“Dear Stuart Woodman: It’s been a long time. Here are some glasses for you. I broke yours at my place so many years ago.”
That handwritten letter accompanied a pair of spectacles left at the Vietnam Veterans Memorial wall this year. Woodman, a corporal, died of malaria in May 1970 at age 26.
The memorial’s power is in its austere simplicity: 58,318 Americans’ names etched in black granite, listed chronologically by death date. The memorial, which received 3.6 million visitors last year, was dedicated 40 years ago this month: November 13, 1982.
Almost immediately after the wall opened to the public, visitors began leaving mementos at its base. Loved ones of deceased service members place items with personal meaning on the ground in front of the soldiers’ names. These objects range in size from ribbons, dog tags, and photographs to a motorcycle and even a Huey helicopter door.

By 1984, this tradition became so widespread that the National Park Service began collecting the items in a storage facility. Today, the collection is cataloged and maintained entirely by Janet Folkerts.
One person?
“It’s impossible, honestly,” admits Folkerts. She estimates that the backlog would take decades to catalog on her own. “I’ve been trying in recent years to get even just one more museum tech who could catalog things with me.” (The NPS didn’t respond to requests for comment on why this is.)
Folkerts says one of her most memorable items in the collection is a group of about a dozen letters left in 2016 or 2017, written by Army Specialist James (Jim) Malcolm Arbuthnot, addressed to someone who appears to be his girlfriend. The letters span from his time in basic training, to shipping out to Vietnam, through his first month on the ground. Two-and-a-half months into his tour of duty, he was killed at age 19. “After reading them, I felt like I knew this guy,” says Folkerts.
After graduating from the University of Maryland with a degree in archaeology and history, Folkerts landed a post-graduate internship cataloging items for the Vietnam Veterans Memorial collection in 2010. In 2020, she ascended to her current role, museum curator for the National Mall and Memorial Parks. Her job also encompasses the Lincoln Memorial, Washington Monument, and Jefferson Memorial, but those sites’ collections are largely unchanging, primarily comprising historical objects.

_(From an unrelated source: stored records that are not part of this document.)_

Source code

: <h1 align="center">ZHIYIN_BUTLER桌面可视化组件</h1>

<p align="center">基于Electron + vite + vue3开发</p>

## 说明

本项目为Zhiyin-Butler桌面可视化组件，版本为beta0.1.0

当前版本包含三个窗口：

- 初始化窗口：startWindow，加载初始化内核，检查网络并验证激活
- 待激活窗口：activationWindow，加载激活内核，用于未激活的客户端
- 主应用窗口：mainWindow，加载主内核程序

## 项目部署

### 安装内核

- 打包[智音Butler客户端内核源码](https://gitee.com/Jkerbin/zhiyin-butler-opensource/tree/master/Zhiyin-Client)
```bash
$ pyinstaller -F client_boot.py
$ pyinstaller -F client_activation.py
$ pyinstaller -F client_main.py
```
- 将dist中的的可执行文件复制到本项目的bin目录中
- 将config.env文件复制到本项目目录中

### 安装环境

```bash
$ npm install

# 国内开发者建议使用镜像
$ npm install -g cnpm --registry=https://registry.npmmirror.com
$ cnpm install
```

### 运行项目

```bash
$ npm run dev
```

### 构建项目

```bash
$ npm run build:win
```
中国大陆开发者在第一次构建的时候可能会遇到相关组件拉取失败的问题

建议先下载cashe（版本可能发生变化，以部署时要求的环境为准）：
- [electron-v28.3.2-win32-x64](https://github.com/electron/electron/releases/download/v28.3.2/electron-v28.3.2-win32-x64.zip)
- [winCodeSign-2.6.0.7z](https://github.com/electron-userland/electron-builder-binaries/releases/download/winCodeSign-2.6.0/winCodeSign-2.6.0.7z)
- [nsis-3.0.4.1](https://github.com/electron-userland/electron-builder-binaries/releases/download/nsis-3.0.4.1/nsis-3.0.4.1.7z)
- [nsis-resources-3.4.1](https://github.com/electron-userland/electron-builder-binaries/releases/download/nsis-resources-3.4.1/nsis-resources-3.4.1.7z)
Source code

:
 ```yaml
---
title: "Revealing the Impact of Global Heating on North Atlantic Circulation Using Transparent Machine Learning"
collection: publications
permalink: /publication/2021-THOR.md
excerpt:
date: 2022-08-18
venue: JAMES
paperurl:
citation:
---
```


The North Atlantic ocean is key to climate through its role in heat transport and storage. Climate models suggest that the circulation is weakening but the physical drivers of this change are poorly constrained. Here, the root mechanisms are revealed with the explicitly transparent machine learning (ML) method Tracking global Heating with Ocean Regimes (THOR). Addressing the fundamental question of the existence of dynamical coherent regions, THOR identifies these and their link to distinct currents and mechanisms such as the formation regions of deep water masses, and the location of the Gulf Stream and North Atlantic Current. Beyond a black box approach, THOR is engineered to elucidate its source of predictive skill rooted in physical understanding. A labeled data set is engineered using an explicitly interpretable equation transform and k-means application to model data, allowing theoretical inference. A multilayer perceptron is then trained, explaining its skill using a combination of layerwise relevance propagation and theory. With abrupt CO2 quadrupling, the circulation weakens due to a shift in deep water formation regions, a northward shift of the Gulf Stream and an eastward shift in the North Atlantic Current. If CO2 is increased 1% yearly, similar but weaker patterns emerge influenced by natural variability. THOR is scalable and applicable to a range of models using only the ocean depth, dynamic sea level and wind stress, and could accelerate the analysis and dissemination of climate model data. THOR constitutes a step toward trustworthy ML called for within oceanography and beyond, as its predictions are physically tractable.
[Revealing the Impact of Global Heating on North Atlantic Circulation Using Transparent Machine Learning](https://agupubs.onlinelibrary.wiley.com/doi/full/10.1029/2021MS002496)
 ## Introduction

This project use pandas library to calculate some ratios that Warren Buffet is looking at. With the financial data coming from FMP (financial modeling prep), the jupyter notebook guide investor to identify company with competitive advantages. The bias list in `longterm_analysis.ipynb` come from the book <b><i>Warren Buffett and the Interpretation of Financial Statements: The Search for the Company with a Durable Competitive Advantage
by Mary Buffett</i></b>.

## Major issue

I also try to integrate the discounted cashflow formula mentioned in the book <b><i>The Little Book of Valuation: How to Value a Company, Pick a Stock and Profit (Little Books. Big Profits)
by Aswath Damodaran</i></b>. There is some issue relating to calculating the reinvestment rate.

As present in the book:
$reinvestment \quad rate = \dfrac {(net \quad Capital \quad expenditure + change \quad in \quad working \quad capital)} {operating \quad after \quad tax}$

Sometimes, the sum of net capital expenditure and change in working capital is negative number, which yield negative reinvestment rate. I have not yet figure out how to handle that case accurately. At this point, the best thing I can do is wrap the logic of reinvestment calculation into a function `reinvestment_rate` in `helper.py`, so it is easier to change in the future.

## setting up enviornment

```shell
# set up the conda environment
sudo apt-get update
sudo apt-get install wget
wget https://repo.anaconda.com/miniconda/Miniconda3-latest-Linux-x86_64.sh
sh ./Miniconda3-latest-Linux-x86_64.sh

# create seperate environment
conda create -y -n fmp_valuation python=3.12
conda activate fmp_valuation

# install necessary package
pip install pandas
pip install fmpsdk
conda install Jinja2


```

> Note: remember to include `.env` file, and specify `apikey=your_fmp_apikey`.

The Vietnam collection, on the other hand, grows every single day. As of press time, it comprises 129,950 objects that have already been cataloged, mostly before Folkerts arrived, plus a 77,612-object backlog.
If not for a rules change, those numbers could have been far more daunting. By 2015, overwhelmed, NPS adopted a new policy, thanks to which it no longer collects literally everything left at the wall. As an example,
Folkerts cites hundreds of identical patches left over the decades representing the same squadron; archiving all of them wouldn’t be a significant contribution to the collection.
Folkerts comes from a military family but has no personal connections to Vietnam.
“I get this question a lot: What do I know? Why am I the caretaker of the collection?” Folkerts says. “But I care because people should care, in general. It should be the next generation who takes up the mantle of remembering these people whose names are on the wall.”